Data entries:
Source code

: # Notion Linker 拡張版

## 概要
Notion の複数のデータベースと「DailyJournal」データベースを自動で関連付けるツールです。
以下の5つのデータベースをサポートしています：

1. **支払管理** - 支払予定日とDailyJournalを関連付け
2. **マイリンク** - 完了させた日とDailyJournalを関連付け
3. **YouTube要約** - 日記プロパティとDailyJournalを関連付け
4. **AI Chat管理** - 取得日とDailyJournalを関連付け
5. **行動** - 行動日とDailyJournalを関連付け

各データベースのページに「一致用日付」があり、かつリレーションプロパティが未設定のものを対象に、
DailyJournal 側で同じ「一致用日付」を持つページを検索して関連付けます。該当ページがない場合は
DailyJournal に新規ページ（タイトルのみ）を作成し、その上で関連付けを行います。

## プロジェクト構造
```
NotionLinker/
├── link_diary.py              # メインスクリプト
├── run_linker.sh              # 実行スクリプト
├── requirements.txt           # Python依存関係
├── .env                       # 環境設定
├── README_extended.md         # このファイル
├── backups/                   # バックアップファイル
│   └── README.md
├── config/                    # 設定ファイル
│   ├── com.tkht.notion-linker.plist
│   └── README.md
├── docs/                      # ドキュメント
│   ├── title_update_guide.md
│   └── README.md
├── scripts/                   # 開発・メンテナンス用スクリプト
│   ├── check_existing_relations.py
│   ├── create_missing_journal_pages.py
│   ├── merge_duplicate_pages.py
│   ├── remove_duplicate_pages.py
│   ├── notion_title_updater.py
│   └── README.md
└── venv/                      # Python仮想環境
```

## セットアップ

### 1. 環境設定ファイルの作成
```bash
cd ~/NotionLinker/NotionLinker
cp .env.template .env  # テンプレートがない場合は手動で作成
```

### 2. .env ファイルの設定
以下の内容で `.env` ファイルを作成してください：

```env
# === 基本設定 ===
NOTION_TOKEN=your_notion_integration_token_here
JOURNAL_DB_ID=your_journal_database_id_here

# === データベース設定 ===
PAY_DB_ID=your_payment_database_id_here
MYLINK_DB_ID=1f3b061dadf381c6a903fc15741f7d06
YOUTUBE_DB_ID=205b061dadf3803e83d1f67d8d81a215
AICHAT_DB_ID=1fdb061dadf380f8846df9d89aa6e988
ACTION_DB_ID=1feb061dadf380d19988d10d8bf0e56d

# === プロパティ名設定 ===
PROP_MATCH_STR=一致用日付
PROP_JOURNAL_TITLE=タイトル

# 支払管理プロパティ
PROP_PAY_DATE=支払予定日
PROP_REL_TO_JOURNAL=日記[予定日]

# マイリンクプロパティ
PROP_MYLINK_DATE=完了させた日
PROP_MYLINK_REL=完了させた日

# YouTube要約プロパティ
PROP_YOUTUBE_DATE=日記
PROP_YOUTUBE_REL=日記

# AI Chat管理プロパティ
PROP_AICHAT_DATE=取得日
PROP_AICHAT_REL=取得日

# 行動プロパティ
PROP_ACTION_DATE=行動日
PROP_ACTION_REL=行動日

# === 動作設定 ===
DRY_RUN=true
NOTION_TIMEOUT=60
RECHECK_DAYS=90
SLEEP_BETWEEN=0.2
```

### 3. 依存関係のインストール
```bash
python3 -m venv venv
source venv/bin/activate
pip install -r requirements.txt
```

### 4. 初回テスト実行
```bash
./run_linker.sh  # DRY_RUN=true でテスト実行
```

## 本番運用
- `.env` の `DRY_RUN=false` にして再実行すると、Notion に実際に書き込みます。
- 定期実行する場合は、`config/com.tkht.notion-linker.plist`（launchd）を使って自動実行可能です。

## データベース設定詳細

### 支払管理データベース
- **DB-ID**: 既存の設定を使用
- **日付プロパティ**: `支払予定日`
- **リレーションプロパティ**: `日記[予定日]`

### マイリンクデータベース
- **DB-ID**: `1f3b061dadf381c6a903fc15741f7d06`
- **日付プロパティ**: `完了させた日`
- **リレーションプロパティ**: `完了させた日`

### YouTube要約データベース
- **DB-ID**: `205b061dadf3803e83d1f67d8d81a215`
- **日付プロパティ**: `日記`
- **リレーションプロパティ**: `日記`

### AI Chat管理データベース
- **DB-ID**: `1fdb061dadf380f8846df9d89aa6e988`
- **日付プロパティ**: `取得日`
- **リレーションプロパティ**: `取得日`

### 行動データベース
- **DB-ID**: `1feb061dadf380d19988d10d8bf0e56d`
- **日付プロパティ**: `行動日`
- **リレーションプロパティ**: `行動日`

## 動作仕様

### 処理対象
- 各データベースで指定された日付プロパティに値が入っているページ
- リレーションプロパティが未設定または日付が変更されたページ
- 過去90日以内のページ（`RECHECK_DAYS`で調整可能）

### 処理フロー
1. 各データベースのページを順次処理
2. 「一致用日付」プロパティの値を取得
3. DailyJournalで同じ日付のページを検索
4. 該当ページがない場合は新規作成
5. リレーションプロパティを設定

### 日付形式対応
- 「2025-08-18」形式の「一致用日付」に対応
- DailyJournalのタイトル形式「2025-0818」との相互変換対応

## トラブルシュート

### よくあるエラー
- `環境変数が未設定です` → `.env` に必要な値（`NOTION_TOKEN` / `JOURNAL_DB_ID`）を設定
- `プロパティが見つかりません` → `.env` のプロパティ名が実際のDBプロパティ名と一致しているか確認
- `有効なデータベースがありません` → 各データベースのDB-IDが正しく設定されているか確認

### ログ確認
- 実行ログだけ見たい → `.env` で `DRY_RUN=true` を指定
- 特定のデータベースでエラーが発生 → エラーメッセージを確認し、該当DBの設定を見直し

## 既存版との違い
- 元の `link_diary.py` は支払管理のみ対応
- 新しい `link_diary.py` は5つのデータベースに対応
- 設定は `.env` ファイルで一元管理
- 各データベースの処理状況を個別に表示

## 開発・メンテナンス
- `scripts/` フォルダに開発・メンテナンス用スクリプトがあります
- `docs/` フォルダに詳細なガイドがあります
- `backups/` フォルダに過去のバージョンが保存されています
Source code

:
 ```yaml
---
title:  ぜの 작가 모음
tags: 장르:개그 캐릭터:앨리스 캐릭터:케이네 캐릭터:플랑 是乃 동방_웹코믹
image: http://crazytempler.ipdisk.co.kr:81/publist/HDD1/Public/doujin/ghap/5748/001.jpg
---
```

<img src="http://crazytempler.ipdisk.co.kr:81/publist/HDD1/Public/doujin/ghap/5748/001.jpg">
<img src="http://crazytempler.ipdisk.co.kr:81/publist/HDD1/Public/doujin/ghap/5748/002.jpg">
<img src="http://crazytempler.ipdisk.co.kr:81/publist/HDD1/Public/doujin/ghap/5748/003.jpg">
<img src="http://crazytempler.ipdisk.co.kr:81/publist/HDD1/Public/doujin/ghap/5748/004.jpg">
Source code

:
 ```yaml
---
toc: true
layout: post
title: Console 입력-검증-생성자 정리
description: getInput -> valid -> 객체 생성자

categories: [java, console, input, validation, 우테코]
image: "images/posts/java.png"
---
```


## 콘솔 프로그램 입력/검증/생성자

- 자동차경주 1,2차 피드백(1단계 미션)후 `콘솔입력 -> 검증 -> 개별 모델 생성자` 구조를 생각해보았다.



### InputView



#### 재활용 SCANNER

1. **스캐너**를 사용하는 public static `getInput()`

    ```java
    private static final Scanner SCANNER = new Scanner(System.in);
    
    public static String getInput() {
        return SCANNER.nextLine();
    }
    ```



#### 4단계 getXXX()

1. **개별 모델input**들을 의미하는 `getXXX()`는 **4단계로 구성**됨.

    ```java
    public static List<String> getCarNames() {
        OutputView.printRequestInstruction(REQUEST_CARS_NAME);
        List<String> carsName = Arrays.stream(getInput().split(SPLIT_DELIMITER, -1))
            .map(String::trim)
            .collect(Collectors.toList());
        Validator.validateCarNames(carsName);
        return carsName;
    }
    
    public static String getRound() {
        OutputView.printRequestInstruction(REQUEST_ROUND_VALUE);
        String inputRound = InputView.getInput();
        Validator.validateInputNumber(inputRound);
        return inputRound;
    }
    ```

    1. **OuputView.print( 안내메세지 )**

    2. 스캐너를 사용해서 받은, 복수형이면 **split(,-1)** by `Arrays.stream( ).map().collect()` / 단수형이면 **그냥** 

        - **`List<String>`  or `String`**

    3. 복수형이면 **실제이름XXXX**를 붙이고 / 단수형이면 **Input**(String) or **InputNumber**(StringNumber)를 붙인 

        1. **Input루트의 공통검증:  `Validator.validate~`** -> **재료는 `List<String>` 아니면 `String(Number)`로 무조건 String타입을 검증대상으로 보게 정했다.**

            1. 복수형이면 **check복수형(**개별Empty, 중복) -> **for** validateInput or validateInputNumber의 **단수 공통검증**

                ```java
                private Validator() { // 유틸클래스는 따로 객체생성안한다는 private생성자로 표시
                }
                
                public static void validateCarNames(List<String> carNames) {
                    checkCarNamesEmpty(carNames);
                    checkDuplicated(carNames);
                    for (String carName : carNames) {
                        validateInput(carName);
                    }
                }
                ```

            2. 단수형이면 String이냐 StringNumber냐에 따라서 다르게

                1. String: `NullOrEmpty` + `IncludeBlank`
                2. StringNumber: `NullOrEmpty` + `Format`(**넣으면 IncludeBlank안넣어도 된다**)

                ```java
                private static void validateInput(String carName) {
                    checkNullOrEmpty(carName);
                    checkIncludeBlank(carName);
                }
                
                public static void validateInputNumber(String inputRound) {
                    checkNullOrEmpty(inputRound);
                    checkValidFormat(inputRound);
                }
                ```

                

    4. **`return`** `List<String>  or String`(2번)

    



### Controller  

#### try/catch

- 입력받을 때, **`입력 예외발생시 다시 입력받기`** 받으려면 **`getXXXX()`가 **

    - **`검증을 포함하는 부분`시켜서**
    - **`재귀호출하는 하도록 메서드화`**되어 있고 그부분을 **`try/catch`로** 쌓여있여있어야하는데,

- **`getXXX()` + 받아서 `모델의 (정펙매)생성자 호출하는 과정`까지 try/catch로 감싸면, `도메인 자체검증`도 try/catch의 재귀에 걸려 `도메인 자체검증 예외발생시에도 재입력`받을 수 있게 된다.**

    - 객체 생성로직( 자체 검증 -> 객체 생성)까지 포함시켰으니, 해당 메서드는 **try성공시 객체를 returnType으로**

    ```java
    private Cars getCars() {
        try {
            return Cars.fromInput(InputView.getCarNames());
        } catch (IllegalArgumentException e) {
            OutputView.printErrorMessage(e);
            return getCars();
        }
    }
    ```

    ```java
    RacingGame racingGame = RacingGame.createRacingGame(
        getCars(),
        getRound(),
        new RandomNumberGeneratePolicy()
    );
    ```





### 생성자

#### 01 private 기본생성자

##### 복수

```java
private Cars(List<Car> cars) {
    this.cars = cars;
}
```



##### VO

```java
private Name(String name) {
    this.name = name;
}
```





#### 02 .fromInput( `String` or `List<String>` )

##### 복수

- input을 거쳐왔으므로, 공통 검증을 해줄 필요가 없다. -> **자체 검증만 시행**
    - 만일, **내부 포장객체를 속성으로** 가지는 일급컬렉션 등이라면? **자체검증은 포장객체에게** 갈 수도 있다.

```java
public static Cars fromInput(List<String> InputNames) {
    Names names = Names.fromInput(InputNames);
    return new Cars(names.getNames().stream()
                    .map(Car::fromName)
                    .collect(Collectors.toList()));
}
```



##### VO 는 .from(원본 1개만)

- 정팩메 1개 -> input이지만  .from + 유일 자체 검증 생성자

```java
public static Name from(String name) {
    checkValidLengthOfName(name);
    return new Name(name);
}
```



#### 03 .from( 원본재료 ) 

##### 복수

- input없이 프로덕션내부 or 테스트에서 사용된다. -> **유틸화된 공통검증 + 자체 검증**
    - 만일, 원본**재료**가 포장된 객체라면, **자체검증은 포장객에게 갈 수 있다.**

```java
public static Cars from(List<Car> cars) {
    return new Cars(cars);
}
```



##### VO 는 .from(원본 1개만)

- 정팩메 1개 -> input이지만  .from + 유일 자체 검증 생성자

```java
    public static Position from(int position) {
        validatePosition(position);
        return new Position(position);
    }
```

§ **To do**
Your answer must be the lines from the first line of the entries above through the line that contains "3. **YouTube要約** - 日記プロパティとDailyJournalを関連付け", written out exactly.

§ **Exercise response**
Source code

: # Notion Linker 拡張版

## 概要
Notion の複数のデータベースと「DailyJournal」データベースを自動で関連付けるツールです。
以下の5つのデータベースをサポートしています：

1. **支払管理** - 支払予定日とDailyJournalを関連付け
2. **マイリンク** - 完了させた日とDailyJournalを関連付け
3. **YouTube要約** - 日記プロパティとDailyJournalを関連付け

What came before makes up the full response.